§ WHAT IS BEING ASKED
Although the data below holds other lines too, output only those from the line with "It is easy to" up to and including the line with "neural network functions", exactly as they appear.

§ SUPPLIED DATA
____________________

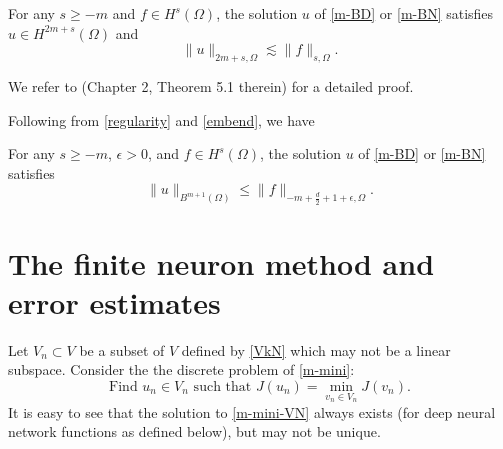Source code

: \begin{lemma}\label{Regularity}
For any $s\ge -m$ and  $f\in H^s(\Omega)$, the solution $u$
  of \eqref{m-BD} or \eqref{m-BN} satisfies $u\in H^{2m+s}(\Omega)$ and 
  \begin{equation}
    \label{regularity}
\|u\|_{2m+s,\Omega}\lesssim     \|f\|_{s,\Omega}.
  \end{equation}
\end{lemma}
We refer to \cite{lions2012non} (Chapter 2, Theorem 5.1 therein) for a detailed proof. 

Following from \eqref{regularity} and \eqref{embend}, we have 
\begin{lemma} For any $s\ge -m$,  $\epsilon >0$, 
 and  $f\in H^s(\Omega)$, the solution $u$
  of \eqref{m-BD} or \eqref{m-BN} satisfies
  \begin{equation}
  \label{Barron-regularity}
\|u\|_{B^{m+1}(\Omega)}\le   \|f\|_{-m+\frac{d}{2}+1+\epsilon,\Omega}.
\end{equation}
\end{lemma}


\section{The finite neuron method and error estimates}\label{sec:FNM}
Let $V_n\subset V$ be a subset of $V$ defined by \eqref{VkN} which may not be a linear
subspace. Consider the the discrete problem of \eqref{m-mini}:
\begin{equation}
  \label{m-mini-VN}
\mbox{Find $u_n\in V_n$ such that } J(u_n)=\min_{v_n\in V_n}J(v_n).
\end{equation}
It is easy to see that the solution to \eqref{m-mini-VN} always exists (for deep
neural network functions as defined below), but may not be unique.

____________________

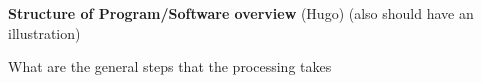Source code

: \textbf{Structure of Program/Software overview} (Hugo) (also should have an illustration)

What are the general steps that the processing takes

____________________

§ FINISHED TASK
It is easy to see that the solution to \eqref{m-mini-VN} always exists (for deep
neural network functions as defined below), but may not be unique.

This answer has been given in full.